## Description of the task
Retype word for word the stretch of entries below from the line that has "npm run dev" through the line that has "Target of this", and omit the pictures.

(Dataset items)
━━━━━━━━━━━━━━━━
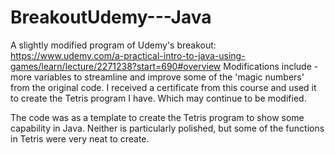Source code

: # BreakoutUdemy---Java
A slightly modified program of Udemy's breakout: https://www.udemy.com/a-practical-intro-to-java-using-games/learn/lecture/2271238?start=690#overview
Modifications include - more variables to streamline and improve some of the 'magic numbers' from the original code.
I received a certificate from this course and used it to create the Tetris program I have. Which may continue to be modified.

The code was as a template to create the Tetris program to show some capability in Java. Neither is particularly polished, 
but some of the functions in Tetris were very neat to create.
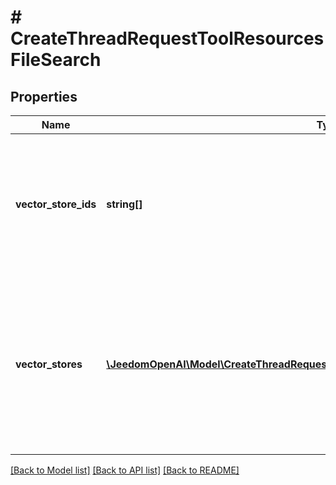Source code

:# # CreateThreadRequestToolResourcesFileSearch

## Properties

Name | Type | Description | Notes
------------ | ------------- | ------------- | -------------
**vector_store_ids** | **string[]** | The [vector store](/docs/api-reference/vector-stores/object) attached to this thread. There can be a maximum of 1 vector store attached to the thread. | [optional]
**vector_stores** | [**\JeedomOpenAI\Model\CreateThreadRequestToolResourcesFileSearchVectorStoresInner[]**](CreateThreadRequestToolResourcesFileSearchVectorStoresInner.md) | A helper to create a [vector store](/docs/api-reference/vector-stores/object) with file_ids and attach it to this thread. There can be a maximum of 1 vector store attached to the thread. | [optional]

[[Back to Model list]](../../README.md#models) [[Back to API list]](../../README.md#endpoints) [[Back to README]](../../README.md)
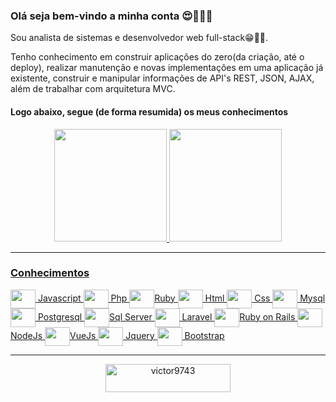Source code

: <h3>Olá seja bem-vindo a minha conta 😍😬👨‍💻</h3>
<p>Sou analista de sistemas e desenvolvedor web full-stack😁✊🏼.</p>
<p>Tenho conhecimento em construir aplicações do zero(da criação, até o deploy), realizar manutenção e novas implementações em uma aplicação já existente, construir e  manipular informações de API's REST, JSON, AJAX, além de trabalhar com arquitetura MVC.</p>
<h4>Logo abaixo, segue (de forma resumida) os meus conhecimentos</h4>

<div align="center">
  <a href="https://github.com/victor9743">
  <img height="180em" src="https://github-readme-stats.vercel.app/api?username=victor9743&show_icons=true&theme=outrun&include_all_commits=true&count_private=true"/>
  <img height="180em" src="https://github-readme-stats.vercel.app/api/top-langs/?username=victor9743&layout=compact&langs_count=7&theme=outrun"/>
</div>
  <hr>
<div>
  <h3>Conhecimentos</h3>
  <div>
     <img align="center" height="30" width="40"  src="https://cdn.jsdelivr.net/gh/devicons/devicon/icons/javascript/javascript-plain.svg" /> Javascript <img align="center" height="30" width="40" src="https://cdn.jsdelivr.net/gh/devicons/devicon/icons/php/php-plain.svg" /> Php
      <img align="center" height="30" width="40"  src="https://cdn.jsdelivr.net/gh/devicons/devicon/icons/ruby/ruby-plain-wordmark.svg" />Ruby
    <img align="center" height="30" width="40" src="https://cdn.jsdelivr.net/gh/devicons/devicon/icons/html5/html5-original-wordmark.svg" /> Html
    <img align="center" height="30" width="40" src="https://cdn.jsdelivr.net/gh/devicons/devicon/icons/css3/css3-original-wordmark.svg" /> Css
    <img align="center" height="30" width="40" src="https://cdn.jsdelivr.net/gh/devicons/devicon/icons/mysql/mysql-original-wordmark.svg" /> Mysql
    <img align="center" height="30" width="40" src="https://cdn.jsdelivr.net/gh/devicons/devicon/icons/postgresql/postgresql-original-wordmark.svg" /> Postgresql 
    <img align="center" height="30" width="40" src="https://cdn.jsdelivr.net/gh/devicons/devicon/icons/microsoftsqlserver/microsoftsqlserver-plain-wordmark.svg" />Sql Server
    <img align="center" height="30" width="40" src="https://cdn.jsdelivr.net/gh/devicons/devicon/icons/laravel/laravel-plain-wordmark.svg" /> Laravel
    <img align="center" height="30" width="40" src="https://cdn.jsdelivr.net/gh/devicons/devicon/icons/rails/rails-plain-wordmark.svg" />Ruby on Rails  
    <img align="center" height="30" width="40" src="https://cdn.jsdelivr.net/gh/devicons/devicon/icons/nodejs/nodejs-original-wordmark.svg" />NodeJs
    <img align="center" height="30" width="40" src="https://cdn.jsdelivr.net/gh/devicons/devicon/icons/vuejs/vuejs-original-wordmark.svg" />VueJs
    <img align="center" height="30" width="40" src="https://cdn.jsdelivr.net/gh/devicons/devicon/icons/jquery/jquery-original-wordmark.svg" /> Jquery
    <img align="center" height="30" width="40" src="https://cdn.jsdelivr.net/gh/devicons/devicon/icons/bootstrap/bootstrap-original.svg" /> Bootstrap    
  </div>
</div>
<div>
  <hr>
  <div>
    <p align="center"> <img src="https://komarev.com/ghpvc/?username=victor9743&label=Você%20é%20o%20visitante%20nº&color=15C700&style=plastic" alt="victor9743"       style="width: 200px; height: 45px" /> </p>
  </div>
</div>

  
 
  
          
          



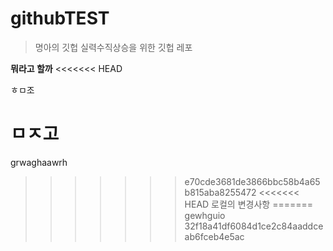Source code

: # githubTEST
> 명아의 깃헙 실력수직상승을 위한 깃헙 레포

**뭐라고 할까**
<<<<<<< HEAD

ㅎㅁ조

ㅁㅈ고
=======
grwaghaawrh
>>>>>>> e70cde3681de3866bbc58b4a65b815aba8255472
<<<<<<< HEAD
로컬의 변경사항
=======
gewhguio
>>>>>>> 32f18a41df6084d1ce2c84aaddceab6fceb4e5ac
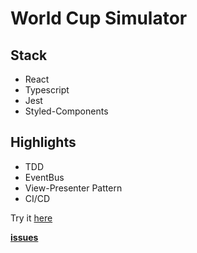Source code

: # World Cup Simulator

## Stack
 * React
 * Typescript
 * Jest
 * Styled-Components

## Highlights
* TDD
* EventBus
* View-Presenter Pattern
* CI/CD

Try it [here](https://world-cup-simulator.netlify.app/)

**[issues](https://github.com/DarioDiGulio/worldcup-simulator/issues/new)**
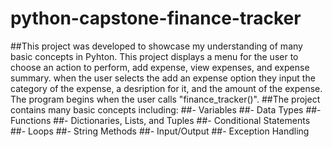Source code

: # python-capstone-finance-tracker
##This project was developed to showcase my understanding of many basic concepts in Pyhton. This project displays a menu for the user to choose an action to perform, add expense, view expenses, and expense summary. when the user selects the add an expense option they input the category of the expense, a desription for it, and the amount of the expense. The program begins when the user calls "finance_tracker()". 
##The project contains many basic concepts including:
##- Variables
##- Data Types
##- Functions
##- Dictionaries, Lists, and Tuples
##- Conditional Statements
##- Loops
##- String Methods
##- Input/Output
##- Exception Handling
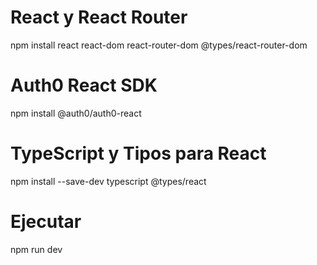 # React y React Router
npm install react react-dom react-router-dom @types/react-router-dom

# Auth0 React SDK
npm install @auth0/auth0-react

# TypeScript y Tipos para React
npm install --save-dev typescript @types/react

# Ejecutar
npm run dev
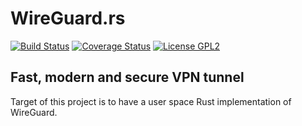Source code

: # WireGuard.rs
[![Build Status](https://travis-ci.org/WireGuard/wireguard-rs.svg)](https://travis-ci.org/WireGuard/wireguard-rs) [![Coverage Status](https://coveralls.io/repos/github/WireGuard/wireguard-rs/badge.svg)](https://coveralls.io/github/WireGuard/wireguard-rs?branch=master) [![License GPL2](https://img.shields.io/badge/license-GPL_2-blue.svg)](https://github.com/WireGuard/wireguard-rs/blob/master/LICENSE)
## Fast, modern and secure VPN tunnel
Target of this project is to have a user space Rust implementation of WireGuard.
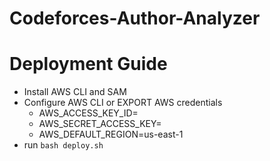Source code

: # Codeforces-Author-Analyzer

# Deployment Guide
 - Install AWS CLI and SAM
 - Configure AWS CLI or EXPORT AWS credentials
   - AWS_ACCESS_KEY_ID=
   - AWS_SECRET_ACCESS_KEY=
   - AWS_DEFAULT_REGION=us-east-1 
 - run `bash deploy.sh`
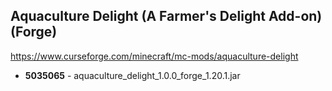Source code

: ## Aquaculture Delight (A Farmer's Delight Add-on) (Forge)
https://www.curseforge.com/minecraft/mc-mods/aquaculture-delight

- **5035065** - aquaculture_delight_1.0.0_forge_1.20.1.jar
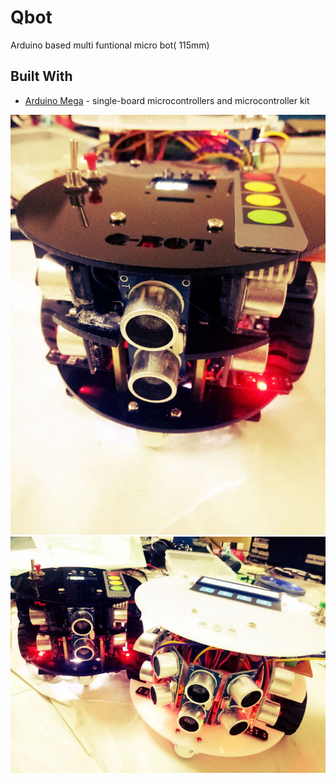 # Qbot
Arduino based multi funtional micro bot( 115mm)

## Built With

* [Arduino Mega](https://www.arduino.cc/) - single-board microcontrollers and microcontroller kit

![Robot final version](https://github.com/DanushkaDissanayaka/Qbot/blob/master/images/image1.jpg)
![Robot final version](https://github.com/DanushkaDissanayaka/Qbot/blob/master/images/image2.jpg)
━━━━━━━━━━━━━━━━
## Exercise response
npm run dev
Source code

: # WireGuard.rs
[![Build Status](https://travis-ci.org/WireGuard/wireguard-rs.svg)](https://travis-ci.org/WireGuard/wireguard-rs) [![Coverage Status](https://coveralls.io/repos/github/WireGuard/wireguard-rs/badge.svg)](https://coveralls.io/github/WireGuard/wireguard-rs?branch=master) [![License GPL2](https://img.shields.io/badge/license-GPL_2-blue.svg)](https://github.com/WireGuard/wireguard-rs/blob/master/LICENSE)
## Fast, modern and secure VPN tunnel
Target of this project is to have a user space Rust implementation of WireGuard.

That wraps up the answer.